- Born: 13 March 1922 Sheffield, Yorkshire, England
- Died: January 2001 (aged 78) Sheffield, Yorkshire, England
- Occupation: Association football referee
- Known for: 1966 FIFA World Cup

= George McCabe =

English football referee (1922–2001)

George McCabe (13 March 1922 – January 2001) was an English association football referee, who officiated at the 1966 World Cup and in an FA Cup Final. He became a Football League referee in 1954 and an international referee in 1960. Throughout his league career he sent off only three players. Outside football he was the director of a Sheffield engineering company.

==Career==
McCabe, though awarded the 1969 FA Cup Final in his final match in England, is perhaps more well known for his handling of the Brazil versus Portugal World Cup match played at Goodison Park, Liverpool, on 19 July 1966, in which he was assisted by Wales' Leo Callaghan and England's Ken Dagnall.
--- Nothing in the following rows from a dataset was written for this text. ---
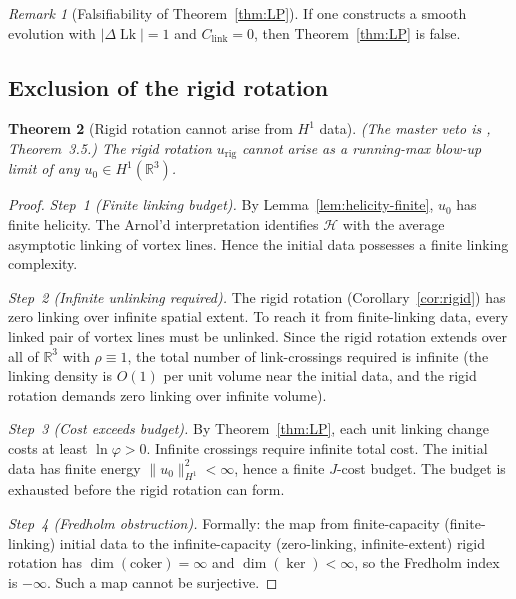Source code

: \documentclass[12pt, reqno]{amsart}
\newtheorem{theorem}{Theorem}[section]
\theoremstyle{definition}
\theoremstyle{remark}
\newtheorem{remark}[theorem]{Remark}
\numberwithin{equation}{section}
\newcommand{\R}{\mathbb{R}}
\newcommand{\Jc}{J}
\newcommand{\step}[1]{\par\medskip\noindent\textit{Step~#1.}\enspace}
\begin{document}
\begin{remark}[Falsifiability of Theorem~\ref{thm:LP}]
If one constructs a smooth evolution with
$|\Delta\!\operatorname{Lk}|=1$ and $C_{\mathrm{link}}=0$, then
Theorem~\ref{thm:LP} is false.
\end{remark}

\subsection{Exclusion of the rigid rotation}

\begin{theorem}[Rigid rotation cannot arise from $H^1$ data]%
\label{thm:no-rigid}
\textup{(}The master veto is \cite{F6Veto}, Theorem~3.5.\textup{)}
The rigid rotation
$u_{\mathrm{rig}}$ cannot arise as a running-max blow-up limit of any
$u_0\in H^1(\R^3)$.
\end{theorem}
\begin{proof}
\step{1 (Finite linking budget)}
By Lemma~\ref{lem:helicity-finite}, $u_0$ has finite helicity.
The Arnol'd interpretation identifies $\mathcal H$ with the
average asymptotic linking of vortex lines.  Hence the initial data
possesses a finite linking complexity.

\step{2 (Infinite unlinking required)}
The rigid rotation (Corollary~\ref{cor:rigid}) has zero linking over
infinite spatial extent.  To reach it from finite-linking data, every
linked pair of vortex lines must be unlinked.  Since the rigid rotation
extends over all of $\R^3$ with $\rho\equiv 1$, the total number of
link-crossings required is infinite (the linking density is $O(1)$ per
unit volume near the initial data, and the rigid rotation demands
zero linking over infinite volume).

\step{3 (Cost exceeds budget)}
By Theorem~\ref{thm:LP}, each unit linking change costs at least
$\ln\varphi>0$.
Infinite crossings require infinite total cost.
The initial data has finite energy $\|u_0\|_{H^1}^2<\infty$, hence a
finite $\Jc$-cost budget.  The budget is exhausted before the rigid
rotation can form.

\step{4 (Fredholm obstruction)}
Formally: the map from finite-capacity (finite-linking) initial data
to the infinite-capacity (zero-linking, infinite-extent) rigid rotation
has $\dim(\mathrm{coker})=\infty$ and $\dim(\ker)<\infty$, so the
Fredholm index is $-\infty$.  Such a map cannot be surjective.
\end{proof}

\end{document}
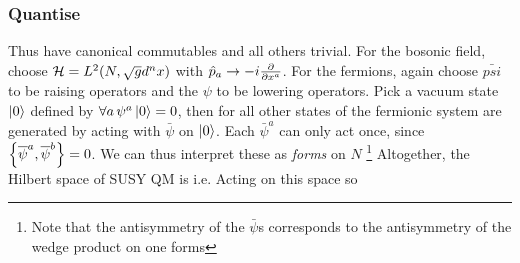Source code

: \documentclass{article}
\begin{document}
\subsubsection*{Quantise}
Thus have canonical commutables 
and all others trivial. For the bosonic field, choose $\mc{H} = L^2(N, \sqrt{g}d^n x )$ with $\hat{p}_a \to -i \pd{x^a}$. For the fermions, again choose $\bar{psi}$ to be raising operators and the $\psi$ to be lowering operators. Pick a vacuum state $\ket{0}$ defined by $\forall a \, \psi^a \ket{0}=0$, then for all other states of the fermionic system are generated by acting with $\bar{\psi}$ on $\ket{0}$. Each $\bar{\psi}^a$ can only act once, since $\acomm[\bar{\psi}^a]{\bar{\psi}^b}=0$. We can thus interpret these as \emph{forms} on $N$ 
\footnote{Note that the antisymmetry of the $\bar{\psi}$s corresponds to the antisymmetry of the wedge product on one forms}
Altogether, the Hilbert space of SUSY QM is 
i.e. 
Acting on this space 
so 
\end{document}
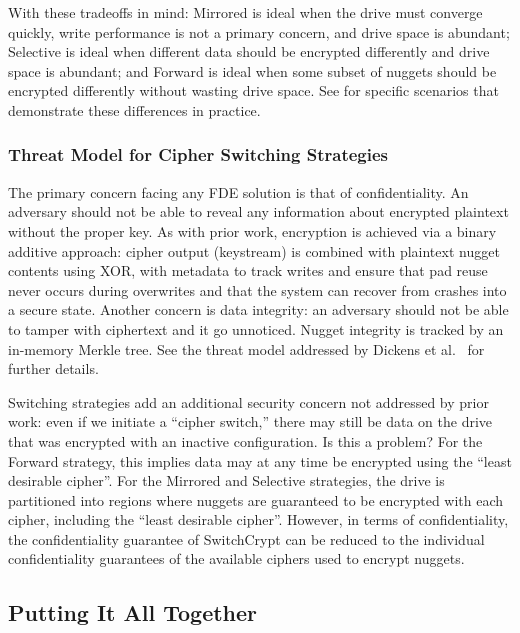 With these tradeoffs in mind: Mirrored is ideal when the drive must converge
quickly, write performance is not a primary concern, and drive space is
abundant; Selective is ideal when different data should be encrypted differently
and drive space is abundant; and Forward is ideal when some subset of nuggets
should be encrypted differently without wasting drive space. See
 for specific scenarios that demonstrate these differences in
practice.

\subsubsection{Threat Model for Cipher Switching Strategies}

The primary concern facing any FDE solution is that of confidentiality. An
adversary should not be able to reveal any information about encrypted plaintext
without the proper key. As with prior work, encryption is achieved via a binary
additive approach: cipher output (keystream) is combined with plaintext nugget
contents using XOR, with metadata to track writes and ensure that pad reuse
never occurs during overwrites and that the system can recover from crashes into
a secure state. Another concern is data integrity: an adversary should not be
able to tamper with ciphertext and it go unnoticed. Nugget integrity is tracked
by an in-memory Merkle tree. See the threat model addressed by Dickens et
al.~\cite{StrongBox} for further details.

Switching strategies add an additional security concern not addressed by prior
work: even if we initiate a ``cipher switch,'' there may still be data on the
drive that was encrypted with an inactive configuration. Is this a problem? For
the Forward strategy, this implies data may at any time be encrypted using the
``least desirable cipher''. For the Mirrored and Selective strategies, the drive
is partitioned into regions where nuggets are guaranteed to be encrypted with
each cipher, including the ``least desirable cipher''. However, in terms of
confidentiality, the confidentiality guarantee of SwitchCrypt can be reduced to
the individual confidentiality guarantees of the available ciphers used to
encrypt nuggets.

\subsection{Putting It All Together} \label{subsec:summary}

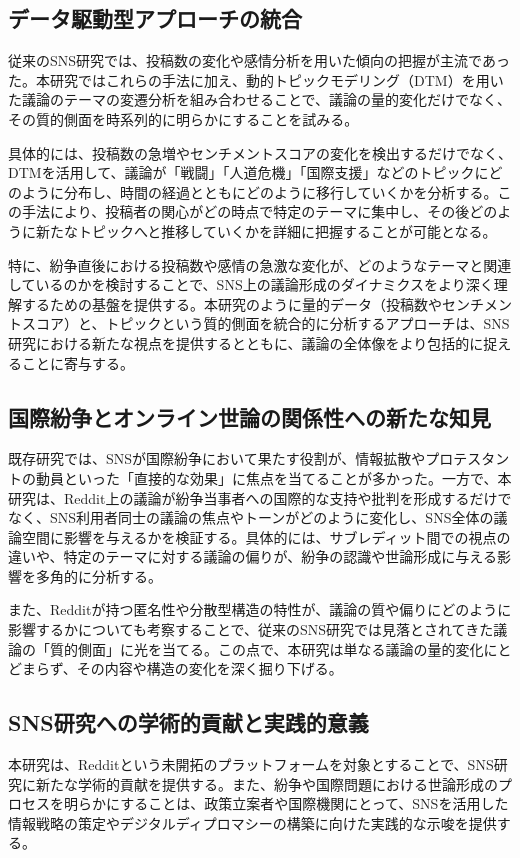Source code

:\documentclass[11pt, a4j]{jreport}
\begin{document}
    \subsection{データ駆動型アプローチの統合}
    従来のSNS研究では、投稿数の変化や感情分析を用いた傾向の把握が主流であった。本研究ではこれらの手法に加え、動的トピックモデリング（DTM）を用いた議論のテーマの変遷分析を組み合わせることで、議論の量的変化だけでなく、その質的側面を時系列的に明らかにすることを試みる。

    具体的には、投稿数の急増やセンチメントスコアの変化を検出するだけでなく、DTMを活用して、議論が「戦闘」「人道危機」「国際支援」などのトピックにどのように分布し、時間の経過とともにどのように移行していくかを分析する。この手法により、投稿者の関心がどの時点で特定のテーマに集中し、その後どのように新たなトピックへと推移していくかを詳細に把握することが可能となる。

    特に、紛争直後における投稿数や感情の急激な変化が、どのようなテーマと関連しているのかを検討することで、SNS上の議論形成のダイナミクスをより深く理解するための基盤を提供する。本研究のように量的データ（投稿数やセンチメントスコア）と、トピックという質的側面を統合的に分析するアプローチは、SNS研究における新たな視点を提供するとともに、議論の全体像をより包括的に捉えることに寄与する。

    \subsection{国際紛争とオンライン世論の関係性への新たな知見}
    既存研究では、SNSが国際紛争において果たす役割が、情報拡散やプロテスタントの動員といった「直接的な効果」に焦点を当てることが多かった。一方で、本研究は、Reddit上の議論が紛争当事者への国際的な支持や批判を形成するだけでなく、SNS利用者同士の議論の焦点やトーンがどのように変化し、SNS全体の議論空間に影響を与えるかを検証する。具体的には、サブレディット間での視点の違いや、特定のテーマに対する議論の偏りが、紛争の認識や世論形成に与える影響を多角的に分析する。

    また、Redditが持つ匿名性や分散型構造の特性が、議論の質や偏りにどのように影響するかについても考察することで、従来のSNS研究では見落とされてきた議論の「質的側面」に光を当てる。この点で、本研究は単なる議論の量的変化にとどまらず、その内容や構造の変化を深く掘り下げる。

    \subsection{SNS研究への学術的貢献と実践的意義}
    本研究は、Redditという未開拓のプラットフォームを対象とすることで、SNS研究に新たな学術的貢献を提供する。また、紛争や国際問題における世論形成のプロセスを明らかにすることは、政策立案者や国際機関にとって、SNSを活用した情報戦略の策定やデジタルディプロマシーの構築に向けた実践的な示唆を提供する。
\end{document}
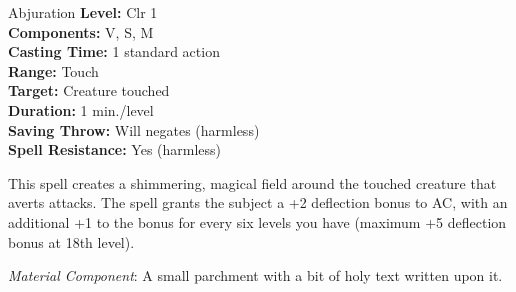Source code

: {Abjuration}
{
	\textbf{Level:}
	Clr 1\\
	\textbf{Components:}
	V, S, M\\
	\textbf{Casting Time:}
	1 standard action\\
	\textbf{Range:}
	Touch\\
	\textbf{Target:}
	Creature touched\\
	\textbf{Duration:}
	1 min./level\\
	\textbf{Saving Throw:}
	Will negates (harmless)\\
	\textbf{Spell Resistance:}
	Yes (harmless)\\
}
{
	This spell creates a shimmering, magical field around the touched creature that averts attacks. The spell grants the subject a +2 deflection bonus to AC, with an additional +1 to the bonus for every six levels you have (maximum +5 deflection bonus at 18th level).

	\textit{Material Component}:
	A small parchment with a bit of holy text written upon it.

}
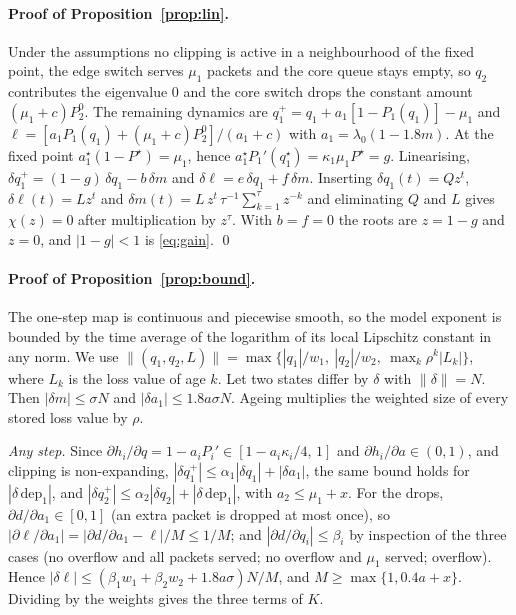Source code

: \documentclass[11pt,a4paper]{article}
\begin{document}
\paragraph{Proof of Proposition~\ref{prop:lin}.}
Under the assumptions no clipping is active in a neighbourhood of the fixed point, the edge switch serves $\mu_1$ packets and the core queue stays empty, so $q_2$ contributes the eigenvalue $0$ and the core switch drops the constant amount $(\mu_1+c)P_2^0$. The remaining dynamics are $q_1^+=q_1+a_1[1-P_1(q_1)]-\mu_1$ and $\ell=[a_1P_1(q_1)+(\mu_1+c)P_2^0]/(a_1+c)$ with $a_1=\lambda_0(1-1.8m)$. At the fixed point $a_1^\star(1-P^\star)=\mu_1$, hence $a_1^\star P_1'(q_1^\star)=\kappa_1\mu_1P^\star=g$. Linearising,
$\delta q_1^+=(1-g)\,\delta q_1-b\,\delta m$ and $\delta\ell=e\,\delta q_1+f\,\delta m$. Inserting $\delta q_1(t)=Qz^t$, $\delta\ell(t)=Lz^t$ and $\delta m(t)=L\,z^t\,\tau^{-1}\sum_{k=1}^{\tau}z^{-k}$ and eliminating $Q$ and $L$ gives $\chi(z)=0$ after multiplication by $z^\tau$. With $b=f=0$ the roots are $z=1-g$ and $z=0$, and $|1-g|<1$ is \eqref{eq:gain}. \qed

\paragraph{Proof of Proposition~\ref{prop:bound}.}
The one-step map is continuous and piecewise smooth, so the model exponent is bounded by the time average of the logarithm of its local Lipschitz constant in any norm. We use $\|(q_1,q_2,L)\|=\max\{|q_1|/w_1,\ |q_2|/w_2,\ \max_k\rho^{k}|L_k|\}$, where $L_k$ is the loss value of age $k$. Let two states differ by $\delta$ with $\|\delta\|=N$. Then $|\delta m|\le\sigma N$ and $|\delta a_1|\le1.8a\sigma N$. Ageing multiplies the weighted size of every stored loss value by $\rho$.

\emph{Any step.} Since $\partial h_i/\partial q=1-a_iP_i'\in[1-a_i\kappa_i/4,\,1]$ and $\partial h_i/\partial a\in(0,1)$, and clipping is non-expanding, $|\delta q_1^+|\le\alpha_1|\delta q_1|+|\delta a_1|$, the same bound holds for $|\delta\,\mathrm{dep}_1|$, and $|\delta q_2^+|\le\alpha_2|\delta q_2|+|\delta\,\mathrm{dep}_1|$, with $a_2\le\mu_1+x$. For the drops, $\partial d/\partial a_1\in[0,1]$ (an extra packet is dropped at most once), so $|\partial\ell/\partial a_1|=|\partial d/\partial a_1-\ell|/M\le1/M$; and $|\partial d/\partial q_i|\le\beta_i$ by inspection of the three cases (no overflow and all packets served; no overflow and $\mu_1$ served; overflow). Hence $|\delta\ell|\le(\beta_1w_1+\beta_2w_2+1.8a\sigma)N/M$, and $M\ge\max\{1,0.4a+x\}$. Dividing by the weights gives the three terms of $K$.
\end{document}
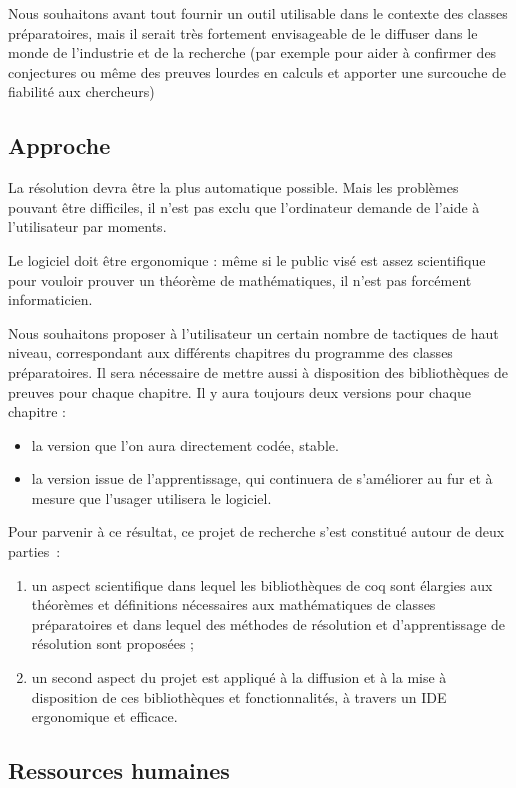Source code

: \documentclass[a4paper,10pt]{article}
\begin{document}
Nous souhaitons avant tout fournir un outil utilisable dans le contexte des classes préparatoires, mais il serait très fortement envisageable de le diffuser dans le monde de l'industrie et de la recherche (par exemple pour aider à confirmer des conjectures ou même des preuves lourdes en calculs et apporter une surcouche de fiabilité aux chercheurs)

\subsection{Approche}

La résolution devra être la plus automatique possible. Mais les problèmes pouvant être difficiles, il n'est pas exclu que l'ordinateur demande de l'aide à l'utilisateur par moments.

Le logiciel doit être ergonomique : même si le public visé est assez scientifique pour vouloir prouver un théorème de mathématiques, il n'est pas forcément informaticien.

Nous souhaitons proposer à l'utilisateur un certain nombre de tactiques de haut niveau, correspondant aux différents chapitres du programme des classes préparatoires. Il sera nécessaire de mettre aussi à disposition des bibliothèques de preuves pour chaque chapitre. Il y aura toujours deux versions pour chaque chapitre :
\begin{itemize}
  \item la version que l'on aura directement codée, stable.
  \item la version issue de l'apprentissage, qui continuera de s'améliorer au fur et à mesure que l'usager utilisera le logiciel.
\end{itemize}

Pour parvenir à ce résultat, ce projet de recherche s'est constitué autour de deux parties :

\begin{enumerate}
\item un aspect scientifique dans lequel les bibliothèques de coq sont élargies aux théorèmes et définitions nécessaires aux mathématiques de classes préparatoires et dans lequel des méthodes de résolution et d'apprentissage de résolution sont proposées ;
\item un second aspect du projet est appliqué à la diffusion et à la mise à disposition de ces bibliothèques et fonctionnalités, à travers un IDE ergonomique et efficace.
\end{enumerate}

\subsection{Ressources humaines}
\end{document}
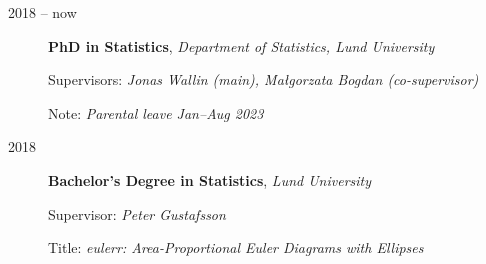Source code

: \documentclass[english,a4paper]{article}
\renewcommand*{%
  \mkbibnamegiven
}[1]{\ifitemannotation{highlight}{\textbf{#1}}{#1}}
\renewcommand*{%
  \mkbibnamefamily
}[1]{\ifitemannotation{highlight}{\textbf{#1}}{#1}}
\begin{document}
\begin{description}
  \item[2018 -- now] {
    \textbf{PhD in Statistics}, \emph{Department of Statistics, Lund
      University}

    Supervisors: \emph{Jonas Wallin (main), Małgorzata Bogdan (co-supervisor)}

    Note: \emph{Parental leave Jan--Aug 2023}

    }

  \item[2018] {
    \textbf{Bachelor's Degree in Statistics}, \emph{Lund University}

    Supervisor: \emph{Peter Gustafsson}

    Title: \emph{eulerr: Area-Proportional Euler Diagrams with Ellipses}
    }






\end{description}




\end{document}
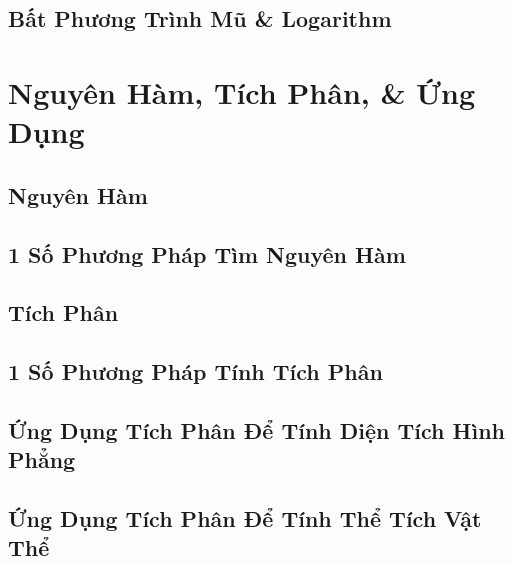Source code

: \documentclass{article}
\numberwithin{equation}{section}
\begin{document}
\subsection{Bất Phương Trình Mũ \& Logarithm}


\section{Nguyên Hàm, Tích Phân, \& Ứng Dụng}

\subsection{Nguyên Hàm}


\subsection{1 Số Phương Pháp Tìm Nguyên Hàm}


\subsection{Tích Phân}


\subsection{1 Số Phương Pháp Tính Tích Phân}


\subsection{Ứng Dụng Tích Phân Để Tính Diện Tích Hình Phẳng}


\subsection{Ứng Dụng Tích Phân Để Tính Thể Tích Vật Thể}
\end{document}
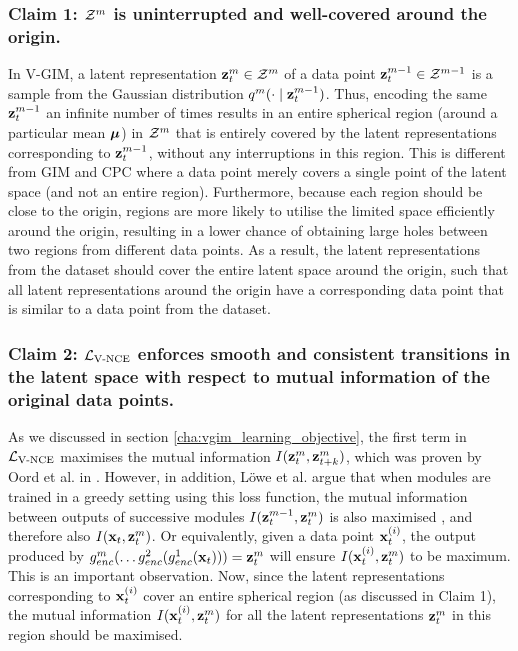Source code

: 		\subsubsection{Claim 1: $\mathcal{Z}^m$ is uninterrupted and well-covered around the origin.}
			In V-GIM, a latent representation $\mathbf{z}_t^m \in \mathcal{Z}^m$ of a data point $\mathbf{z}_t^{m-1} \in \mathcal{Z}^{m-1}$ is a sample from the Gaussian distribution $q^m(\cdot \mid \mathbf{z}_t^{m-1})$. Thus, encoding the same $\mathbf{z}_t^{m-1}$ an infinite number of times results in an entire spherical region (around a particular mean $\bm{\mu}$) in $\mathcal{Z}^m$ that is entirely covered by the latent representations corresponding to $\mathbf{z}_t^{m-1}$, without any interruptions in this region. This is different from GIM and CPC where a data point merely covers a single point of the latent space (and not an entire region). Furthermore, because each region should be close to the origin, regions are more likely to utilise the limited space efficiently around the origin, resulting in a lower chance of obtaining large holes between two regions from different data points. As a result, the latent representations from the dataset should cover the entire latent space around the origin, such that all latent representations around the origin have a corresponding data point that is similar to a data point from the dataset.
		
	
		\subsubsection{Claim 2: $\mathcal{L}_{\text{V-NCE}}$ enforces smooth and consistent transitions in the latent space with respect to mutual information of the original data points.}
			As we discussed in section \ref{cha:vgim_learning_objective}, the first term in $\mathcal{L}_{\text{V-NCE}}$ maximises the mutual information $I(\mathbf{z}_t^{m}, \mathbf{z}_{t+k}^m)$, which was proven by Oord et al. in \citep{oordRepresentationLearningContrastive2019}. However, in addition, Löwe et al. argue that when modules are trained in a greedy setting using this loss function, the mutual information between outputs of successive modules $I(\mathbf{z}_t^{m-1}, \mathbf{z}_t^{m})$ is also maximised \citep{lowePuttingEndEndtoEnd2020}, and therefore also $I(\mathbf{x}_t, \mathbf{z}_t^{m})$. Or equivalently, given a data point $\mathbf{x}_t^{(i)}$, the output produced by $ g_{enc}^m ( \dots	g_{enc}^2(g_{enc}^1(\mathbf{x}_t))) = \mathbf{z}_t^m$ will ensure $I(\mathbf{x}_t^{(i)}, \mathbf{z}_t^{m})$ to be maximum. This is an important observation. Now, since the latent representations corresponding to $\mathbf{x}_t^{(i)}$ cover an entire spherical region (as discussed in Claim 1), the mutual information $I(\mathbf{x}_t^{(i)}, \mathbf{z}_t^{m})$ for all the latent representations $\mathbf{z}_t^{m}$ in this region should be maximised.
			
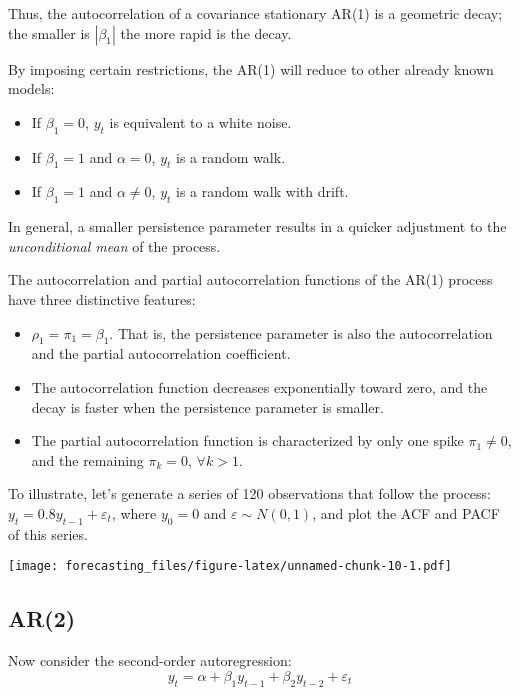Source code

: \documentclass[
  oneside]{book}
\providecommand{\tightlist}{%
  \setlength{\itemsep}{0pt}\setlength{\parskip}{0pt}}
\begin{document}
Thus, the autocorrelation of a covariance stationary AR(1) is a geometric decay; the smaller is \(|\beta_1|\) the more rapid is the decay.

By imposing certain restrictions, the AR(1) will reduce to other already known models:

\begin{itemize}
\tightlist
\item
  If \(\beta_1 = 0\), \(y_t\) is equivalent to a white noise.
\item
  If \(\beta_1 = 1\) and \(\alpha = 0\), \(y_t\) is a random walk.
\item
  If \(\beta_1 = 1\) and \(\alpha \neq 0\), \(y_t\) is a random walk with drift.
\end{itemize}

In general, a smaller persistence parameter results in a quicker adjustment to the \emph{unconditional mean} of the process.

The autocorrelation and partial autocorrelation functions of the AR(1) process have three distinctive features:

\begin{itemize}
\tightlist
\item
  \(\rho_1 = \pi_1 = \beta_1\). That is, the persistence parameter is also the autocorrelation and the partial autocorrelation coefficient.
\item
  The autocorrelation function decreases exponentially toward zero, and the decay is faster when the persistence parameter is smaller.
\item
  The partial autocorrelation function is characterized by only one spike \(\pi_1 \neq 0\), and the remaining \(\pi_k = 0\), \(\forall k > 1\).
\end{itemize}

To illustrate, let's generate a series of 120 observations that follow the process: \(y_t=0.8y_{t-1}+\varepsilon_t\), where \(y_0=0\) and \(\varepsilon\sim N(0,1)\), and plot the ACF and PACF of this series.

\texttt{[image: forecasting\_files/figure-latex/unnamed-chunk-10-1.pdf]}

\hypertarget{ar2}{%
\subsection{AR(2)}\label{ar2}}

Now consider the second-order autoregression: \[y_t = \alpha + \beta_1 y_{t-1} + \beta_2 y_{t-2} + \varepsilon_t\]
\end{document}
During that game he failed to send João Morais from the field of play after a double foul on Pelé, being overall complacent with the Portuguese team's rough play against the Brazilian star. In 2010, The Telegraph listed it among the 10 worst refereeing errors in World Cup history.

The official Sheffield United website mentions his death when crediting him with being co-founder (along with Derek Dooley) of the "Senior Blades Club", for over-60 supporters.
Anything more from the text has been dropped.